* **RECORDS SUPPLIED**
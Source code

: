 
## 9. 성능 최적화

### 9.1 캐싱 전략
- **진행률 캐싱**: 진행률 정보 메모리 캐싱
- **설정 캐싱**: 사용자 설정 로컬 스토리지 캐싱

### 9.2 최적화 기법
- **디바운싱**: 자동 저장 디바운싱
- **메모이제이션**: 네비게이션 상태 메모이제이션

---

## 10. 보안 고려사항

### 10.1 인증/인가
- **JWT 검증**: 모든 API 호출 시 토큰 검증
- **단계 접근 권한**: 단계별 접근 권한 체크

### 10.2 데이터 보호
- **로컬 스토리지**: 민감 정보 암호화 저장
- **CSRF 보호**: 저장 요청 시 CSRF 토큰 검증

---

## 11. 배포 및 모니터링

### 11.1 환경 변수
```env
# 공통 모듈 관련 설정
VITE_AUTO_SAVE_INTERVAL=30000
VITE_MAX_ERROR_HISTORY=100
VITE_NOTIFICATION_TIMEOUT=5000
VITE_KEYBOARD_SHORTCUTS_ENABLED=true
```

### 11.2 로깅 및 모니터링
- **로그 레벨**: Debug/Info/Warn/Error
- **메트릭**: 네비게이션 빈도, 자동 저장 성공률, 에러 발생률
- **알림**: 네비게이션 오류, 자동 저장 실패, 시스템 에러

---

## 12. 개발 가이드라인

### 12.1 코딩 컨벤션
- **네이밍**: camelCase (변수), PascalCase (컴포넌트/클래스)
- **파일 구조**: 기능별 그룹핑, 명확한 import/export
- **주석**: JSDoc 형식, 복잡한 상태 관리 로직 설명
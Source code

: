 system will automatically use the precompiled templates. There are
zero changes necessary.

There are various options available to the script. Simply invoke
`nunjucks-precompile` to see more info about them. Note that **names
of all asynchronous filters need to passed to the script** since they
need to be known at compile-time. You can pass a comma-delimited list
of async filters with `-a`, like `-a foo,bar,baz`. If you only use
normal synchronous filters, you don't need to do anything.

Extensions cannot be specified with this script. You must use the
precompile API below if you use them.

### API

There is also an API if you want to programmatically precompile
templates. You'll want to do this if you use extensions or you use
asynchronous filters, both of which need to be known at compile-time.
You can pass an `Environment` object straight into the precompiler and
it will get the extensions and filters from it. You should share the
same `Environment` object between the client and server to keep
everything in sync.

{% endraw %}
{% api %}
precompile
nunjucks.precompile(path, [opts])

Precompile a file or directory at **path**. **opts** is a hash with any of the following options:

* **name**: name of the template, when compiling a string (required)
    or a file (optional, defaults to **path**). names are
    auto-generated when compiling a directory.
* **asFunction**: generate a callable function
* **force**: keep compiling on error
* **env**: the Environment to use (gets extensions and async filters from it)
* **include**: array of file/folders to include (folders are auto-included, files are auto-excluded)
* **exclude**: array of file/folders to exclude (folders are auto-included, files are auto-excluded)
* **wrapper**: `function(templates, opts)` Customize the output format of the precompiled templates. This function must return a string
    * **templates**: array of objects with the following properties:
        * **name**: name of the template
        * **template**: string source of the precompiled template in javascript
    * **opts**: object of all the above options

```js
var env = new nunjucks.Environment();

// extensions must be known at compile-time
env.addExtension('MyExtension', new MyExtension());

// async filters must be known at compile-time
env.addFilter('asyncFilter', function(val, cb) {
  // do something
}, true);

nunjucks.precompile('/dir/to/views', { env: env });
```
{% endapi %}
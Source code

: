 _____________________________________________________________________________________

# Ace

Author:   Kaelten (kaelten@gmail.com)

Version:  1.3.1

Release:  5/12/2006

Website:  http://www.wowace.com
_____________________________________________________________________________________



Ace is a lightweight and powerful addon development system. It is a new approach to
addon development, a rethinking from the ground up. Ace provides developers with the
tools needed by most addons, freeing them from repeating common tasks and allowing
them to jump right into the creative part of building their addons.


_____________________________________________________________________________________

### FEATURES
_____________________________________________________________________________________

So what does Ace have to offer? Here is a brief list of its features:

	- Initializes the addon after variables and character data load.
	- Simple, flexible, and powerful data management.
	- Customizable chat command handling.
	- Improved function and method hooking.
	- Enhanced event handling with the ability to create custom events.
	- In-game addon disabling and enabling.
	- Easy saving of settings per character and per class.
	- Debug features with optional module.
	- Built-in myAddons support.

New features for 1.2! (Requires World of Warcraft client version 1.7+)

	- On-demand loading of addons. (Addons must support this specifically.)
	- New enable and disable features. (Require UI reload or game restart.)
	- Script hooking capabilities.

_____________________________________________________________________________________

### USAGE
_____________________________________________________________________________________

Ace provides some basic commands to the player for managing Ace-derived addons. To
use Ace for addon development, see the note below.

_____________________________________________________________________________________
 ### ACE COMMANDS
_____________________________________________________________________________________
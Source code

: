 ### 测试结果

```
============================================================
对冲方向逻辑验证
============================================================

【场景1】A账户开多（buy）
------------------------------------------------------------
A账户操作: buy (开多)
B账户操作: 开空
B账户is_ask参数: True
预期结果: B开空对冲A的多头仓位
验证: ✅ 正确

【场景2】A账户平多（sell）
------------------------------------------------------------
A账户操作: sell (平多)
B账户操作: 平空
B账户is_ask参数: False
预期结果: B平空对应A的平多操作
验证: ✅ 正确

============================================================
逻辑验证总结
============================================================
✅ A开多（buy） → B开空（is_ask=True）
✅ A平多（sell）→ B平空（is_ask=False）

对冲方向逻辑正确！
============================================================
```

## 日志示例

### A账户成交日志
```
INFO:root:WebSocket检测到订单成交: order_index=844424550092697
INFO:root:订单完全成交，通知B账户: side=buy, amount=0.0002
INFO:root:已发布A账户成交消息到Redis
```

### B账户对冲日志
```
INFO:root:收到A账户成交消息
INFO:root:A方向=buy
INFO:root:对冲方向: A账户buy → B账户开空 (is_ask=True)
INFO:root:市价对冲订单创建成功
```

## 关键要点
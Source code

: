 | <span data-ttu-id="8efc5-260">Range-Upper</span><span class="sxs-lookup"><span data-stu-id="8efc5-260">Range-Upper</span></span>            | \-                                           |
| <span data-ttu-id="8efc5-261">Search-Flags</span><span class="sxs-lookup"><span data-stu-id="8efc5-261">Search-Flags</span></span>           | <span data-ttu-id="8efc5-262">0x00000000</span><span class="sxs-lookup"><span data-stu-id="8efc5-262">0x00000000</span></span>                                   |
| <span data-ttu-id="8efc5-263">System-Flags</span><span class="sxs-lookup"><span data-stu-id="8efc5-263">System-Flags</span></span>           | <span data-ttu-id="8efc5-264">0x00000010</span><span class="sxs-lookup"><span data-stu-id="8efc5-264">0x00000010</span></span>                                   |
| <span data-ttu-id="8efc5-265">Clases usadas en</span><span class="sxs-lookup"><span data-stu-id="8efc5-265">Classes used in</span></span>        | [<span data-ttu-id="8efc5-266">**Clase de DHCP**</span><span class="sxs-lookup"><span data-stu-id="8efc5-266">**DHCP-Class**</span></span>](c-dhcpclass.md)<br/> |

* **WHAT IS BEING ASKED**
Return every line of the listing above that contains "powerful".

* **RESPONSE TO THIS TASK**
Ace is a lightweight and powerful addon development system. It is a new approach to
	- Simple, flexible, and powerful data management.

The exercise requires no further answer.